- [Assignment] Copy, from the material below, each line that contains the word "sesiones".

═══

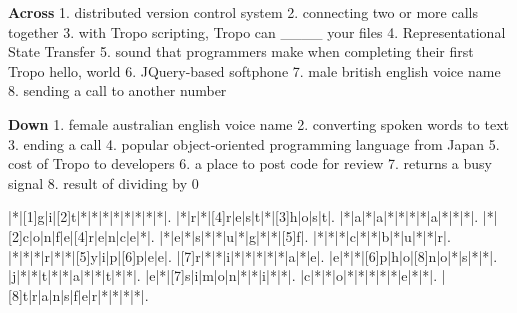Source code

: \documentclass[custom, plainsections]{sciposter}
\begin{document}
\begin{multicols*}{3}
\vspace{0.4cm}

\textbf{Across}
1. distributed version control system
2. connecting two or more calls together
3. with Tropo scripting, Tropo can \_\_\_\_ your files
4. Representational State Transfer
5. sound that programmers make when completing their first Tropo hello, world
6. JQuery-based softphone
7. male british english voice name
8. sending a call to another number

\vspace{0.4cm}

\textbf{Down}
1. female australian english voice name
2. converting spoken words to text
3. ending a call
4. popular object-oriented programming language from Japan
5. cost of Tropo to developers
6. a place to post code for review
7. returns a busy signal
8. result of dividing by 0

\vspace{1.5cm}

\begin{Puzzle}{12}{13}%
|*|[1]g|i|[2]t|*|*|*|*|*|*|*|*|.
|*|r|*|[4]r|e|s|t|*|[3]h|o|s|t|.
|*|a|*|a|*|*|*|*|a|*|*|*|.
|*|[2]c|o|n|f|e|[4]r|e|n|c|e|*|.
|*|e|*|s|*|*|u|*|g|*|*|[5]f|.
|*|*|*|c|*|*|b|*|u|*|*|r|.
|*|*|*|r|*|*|[5]y|i|p|[6]p|e|e|.
|[7]r|*|*|i|*|*|*|*|*|a|*|e|.
|e|*|*|[6]p|h|o|[8]n|o|*|s|*|*|.
|j|*|*|t|*|*|a|*|*|t|*|*|.
|e|*|[7]s|i|m|o|n|*|*|i|*|*|.
|c|*|*|o|*|*|*|*|*|e|*|*|.
|[8]t|r|a|n|s|f|e|r|*|*|*|*|.
\end{Puzzle}

\end{multicols*}

\pagebreak
\end{document}
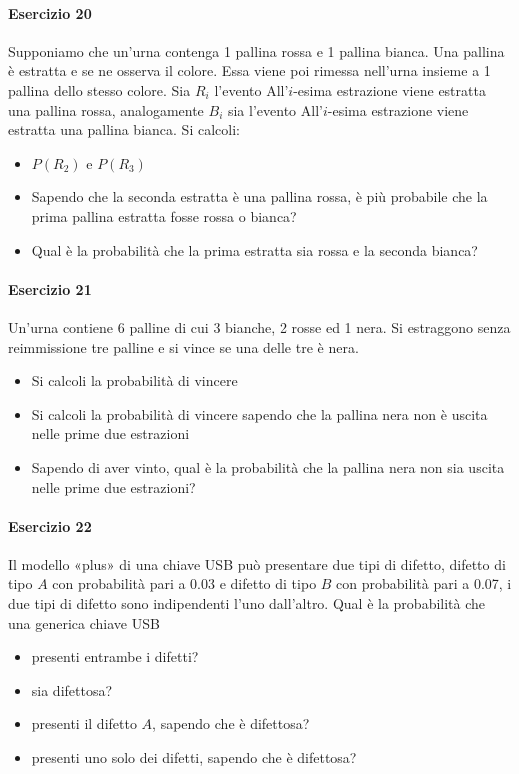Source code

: \documentclass[12pt]{article}
\begin{document}
    \paragraph{Esercizio 20}
    Supponiamo che un’urna contenga 1 pallina rossa e 1 pallina bianca. Una pallina è estratta e se ne osserva il colore. Essa viene poi rimessa nell’urna insieme a 1 pallina dello stesso colore. Sia $R_i$ l’evento {All’$i$-esima estrazione viene estratta una pallina rossa}, analogamente $B_i$ sia l’evento {All’$i$-esima estrazione viene estratta una pallina bianca}. Si calcoli:
    \begin{itemize}
        \item $P(R_2)$ e $P(R_3)$
        \item Sapendo che la seconda estratta è una pallina rossa, è più probabile che la prima pallina estratta fosse rossa o bianca?
        \item Qual è la probabilità che la prima estratta sia rossa e la seconda bianca?
    \end{itemize}
    \paragraph{Esercizio 21}
    Un’urna contiene 6 palline di cui 3 bianche, 2 rosse ed 1 nera. Si estraggono senza reimmissione tre palline e si vince se una delle tre è nera.
    \begin{itemize}
        \item Si calcoli la probabilità di vincere
        \item Si calcoli la probabilità di vincere sapendo che la pallina nera non è uscita nelle prime due estrazioni
        \item Sapendo di aver vinto, qual è la probabilità che la pallina nera non sia uscita nelle prime due estrazioni?
    \end{itemize}
    \paragraph{Esercizio 22}
    Il modello «plus» di una chiave USB può presentare due tipi di difetto, difetto di tipo $A$ con probabilità pari a 0.03 e difetto di tipo $B$ con probabilità pari a 0.07, i due tipi di difetto sono indipendenti l’uno dall’altro. Qual è la probabilità che una generica chiave USB
    \begin{itemize}
        \item presenti entrambe i difetti?
        \item sia difettosa?
        \item presenti il difetto $A$, sapendo che è difettosa?
        \item presenti uno solo dei difetti, sapendo che è difettosa?
    \end{itemize}
    \newpage
\end{document}
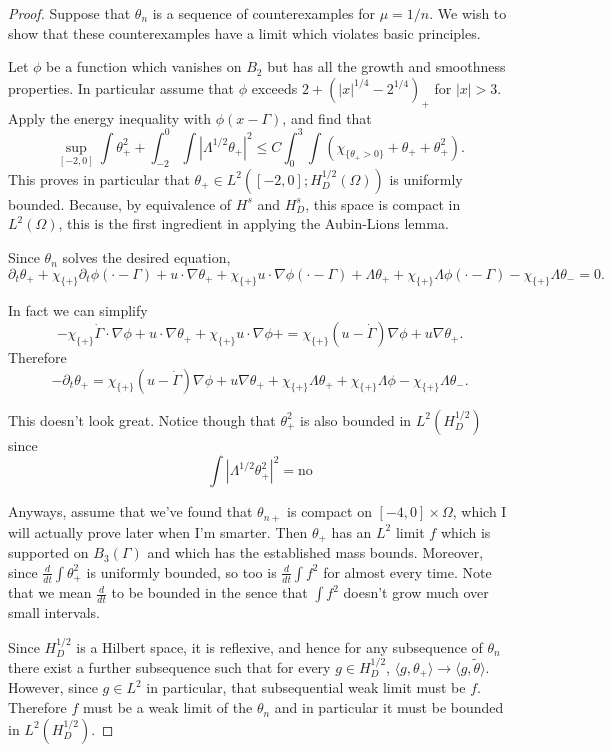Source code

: \documentclass[11pt]{amsart}
\theoremstyle{remark}
\newcommand{\chevron}[1]{\langle #1 \rangle}
\newcommand{\paren}[1]{\left( #1 \right)}
\newcommand{\abs}[1]{\left\lvert #1 \right\rvert}
\newcommand{\del}{\partial}
\newcommand{\grad}{\nabla}
\newcommand{\ddt}{\frac{d}{dt}}
\newcommand{\indic}[1]{\chi_{\{#1\}}}
\begin{document}
\begin{proof}
Suppose that $\theta_n$ is a sequence of counterexamples for $\mu = 1/n$.  We wish to show that these counterexamples have a limit which violates basic principles.  

Let $\phi$ be a function which vanishes on $B_2$ but has all the growth and smoothness properties.  In particular assume that $\phi$ exceeds $2 + \paren{|x|^{1/4}-2^{1/4}}_+$ for $|x|>3$.  Apply the energy inequality with $\phi(x-\Gamma)$, and find that
\[ \sup_{[-2,0]} \int \theta_+^2 + \int_{-2}^0 \int \abs{\Lambda^{1/2}\theta_+}^2 \leq C \int_0^3 \int \paren{\indic{\theta_+>0} + \theta_+ + \theta_+^2}. \]
This proves in particular that $\theta_+ \in L^2([-2,0]; H_D^{1/2}(\Omega))$ is uniformly bounded.  Because, by equivalence of $H^s$ and $H^s_D$, this space is compact in $L^2(\Omega)$, this is the first ingredient in applying the Aubin-Lions lemma.  

Since $\theta_n$ solves the desired equation, 
\[ \del_t \theta_+ + \indic{+}\del_t \phi(\cdot-\Gamma) + u\cdot\grad\theta_+ + \indic{+}u\cdot\grad\phi(\cdot-\Gamma) + \Lambda \theta_+ + \indic{+} \Lambda\phi(\cdot-\Gamma) - \indic{+}\Lambda\theta_- = 0. \]

In fact we can simplify
\[ -\indic{+} \dot{\Gamma} \cdot\grad\phi + u\cdot\grad\theta_+ + \indic{+} u\cdot\grad\phi + = \indic{+} (u - \dot{\Gamma})\grad\phi + u\grad\theta_+. \]
Therefore
\[ -\del_t\theta_+ = \indic{+} (u - \dot{\Gamma})\grad\phi + u\grad\theta_+ + \indic{+}\Lambda \theta_+ + \indic{+}\Lambda\phi - \indic{+}\Lambda \theta_-. \]

This doesn't look great.  Notice though that $\theta_+^2$ is also bounded in $L^2(H_D^{1/2})$ since
\[ \int \abs{\Lambda^{1/2} \theta_+^2}^2 = \textrm{no} \]

Anyways, assume that we've found that $\theta_{n+}$ is compact on $[-4,0]\times\Omega$, which I will actually prove later when I'm smarter.  Then $\theta_+$ has an $L^2$ limit $f$ which is supported on $B_3(\Gamma)$ and which has the established mass bounds.  Moreover, since $\ddt \int \theta_+^2$ is uniformly bounded, so too is $\ddt \int f^2$ for almost every time.  Note that we mean $\ddt$ to be bounded in the sence that $\int f^2$ doesn't grow much over small intervals.  

Since $H_D^{1/2}$ is a Hilbert space, it is reflexive, and hence for any subsequence of $\theta_n$ there exist a further subsequence such that for every $g \in H_D^{1/2}$, $\chevron{g,\theta_+} \to \chevron{g,\tilde{\theta}}$.  However, since $g \in L^2$ in particular, that subsequential weak limit must be $f$.  Therefore $f$ must be a weak limit of the $\theta_n$ and in particular it must be bounded in $L^2(H_D^{1/2})$.  


\end{proof}
\end{document}
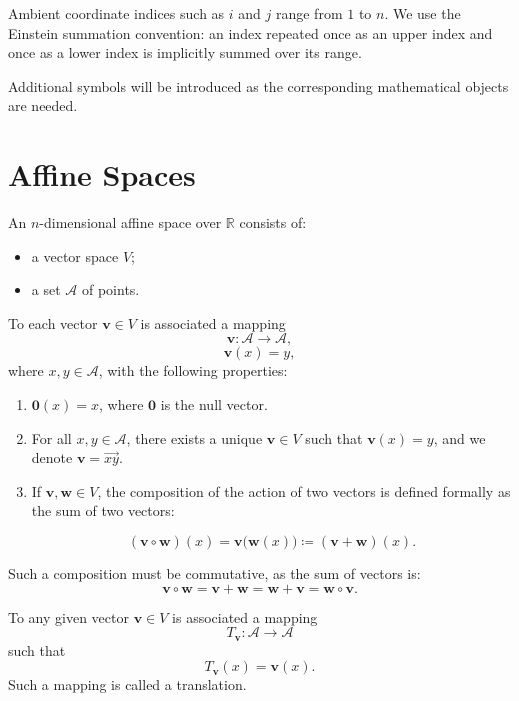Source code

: \documentclass[12pt]{article}
\begin{document}
Ambient coordinate indices such as \(i\) and \(j\) range from \(1\) to
\(n\). We use the Einstein summation convention: an index repeated once
as an upper index and once as a lower index is implicitly summed over
its range.

Additional symbols will be introduced as the corresponding mathematical
objects are needed.

\section{Affine Spaces}

\begin{definition}
An \(n\)-dimensional affine space over \(\mathbb{R}\) consists of:
\begin{itemize}
    \item a vector space \(V\);
    \item a set \(\mathcal A\) of points.
\end{itemize}
\end{definition}

To each vector \(\mathbf{v} \in V\) is associated a mapping
\[
\mathbf{v} \colon \mathcal A \longrightarrow \mathcal A,
\]
\[
\mathbf{v}(x) = y,
\]
where \(x,y \in \mathcal A\), with the following properties:

\begin{enumerate}
    \item
    \(\mathbf{0}(x)=x\), where \(\mathbf{0}\) is the null vector.

    \item
    For all \(x,y\in \mathcal A\), there exists a unique \(\mathbf{v}\in V\)
    such that \(\mathbf{v}(x)=y\), and we denote
    \(\mathbf{v}=\overrightarrow{xy}\).

    \item
    If \(\mathbf{v},\mathbf{w}\in V\), the composition of the action
    of two vectors is defined formally as the sum of two vectors:
    
    \[(\mathbf{v}\circ\mathbf{w})(x)
    =\mathbf{v}\bigl(\mathbf{w}(x)\bigr)
    \coloneqq(\mathbf{v}+\mathbf{w})(x).\]

\end{enumerate}

Such a composition must be commutative, as the sum of vectors is:
\[
\mathbf{v}\circ\mathbf{w}
=
\mathbf{v}+\mathbf{w}
=
\mathbf{w}+\mathbf{v}
=
\mathbf{w}\circ\mathbf{v}.
\] 


\begin{definition}[Translation]
To any given vector \(\mathbf{v}\in V\) is associated a mapping
\[
T_{\mathbf{v}}\colon \mathcal A\longrightarrow \mathcal A
\]
such that
\[
T_{\mathbf{v}}(x)=\mathbf{v}(x).
\]
Such a mapping is called a translation.
\end{definition}
\end{document}
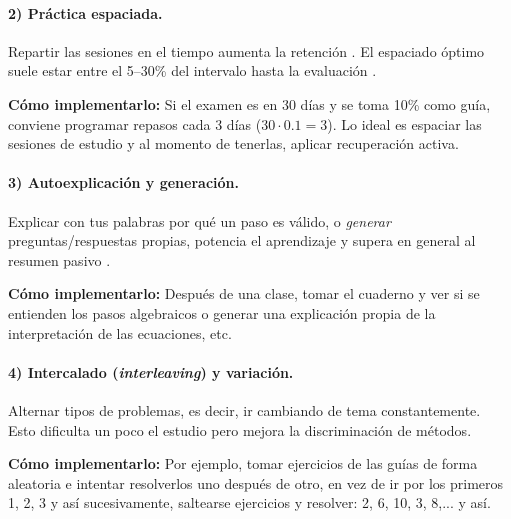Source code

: \documentclass{article}
\begin{document}
\paragraph{\color{teal}2) Práctica espaciada.}
Repartir las sesiones en el tiempo aumenta la retención \cite{Bahrick1979,Cepeda2006}. El espaciado óptimo suele estar entre el 5–30\% del intervalo hasta la evaluación \cite{RohrerPashler2007,Cepeda2008}. 
\vspace{3pt}

\textbf{\color{teal}Cómo implementarlo:} Si el examen es en 30 días y se toma 10\% como guía, conviene programar repasos cada 3 días ($30\cdot 0.1=3$). Lo ideal es espaciar las sesiones de estudio y al momento de tenerlas, aplicar recuperación activa.

\paragraph{\color{teal}3) Autoexplicación y generación.}
Explicar con tus palabras por qué un paso es válido, o \emph{generar} preguntas/respuestas propias, potencia el aprendizaje y supera en general al resumen pasivo \cite{King1992,Weinstein2010}. 
\vspace{3pt}

\textbf{\color{teal}Cómo implementarlo:} Después de una clase, tomar el cuaderno y ver si se entienden los pasos algebraicos o generar una explicación propia de la interpretación de las ecuaciones, etc.

\paragraph{\color{teal}4) Intercalado (\emph{interleaving}) y variación.}
Alternar tipos de problemas, es decir, ir cambiando de tema constantemente. Esto dificulta un poco el estudio pero mejora la discriminación de métodos. 
\vspace{3pt}

\textbf{\color{teal}Cómo implementarlo:} Por ejemplo, tomar ejercicios de las guías de forma aleatoria e intentar resolverlos uno después de otro, en vez de ir por los primeros 1, 2, 3 y así sucesivamente, saltearse ejercicios y resolver: 2, 6, 10, 3, 8,... y así.
\end{document}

═══

- [Task answer]
Repartir las sesiones en el tiempo aumenta la retención \cite{Bahrick1979,Cepeda2006}. El espaciado óptimo suele estar entre el 5–30\% del intervalo hasta la evaluación \cite{RohrerPashler2007,Cepeda2008}. 
\textbf{\color{teal}Cómo implementarlo:} Si el examen es en 30 días y se toma 10\% como guía, conviene programar repasos cada 3 días ($30\cdot 0.1=3$). Lo ideal es espaciar las sesiones de estudio y al momento de tenerlas, aplicar recuperación activa.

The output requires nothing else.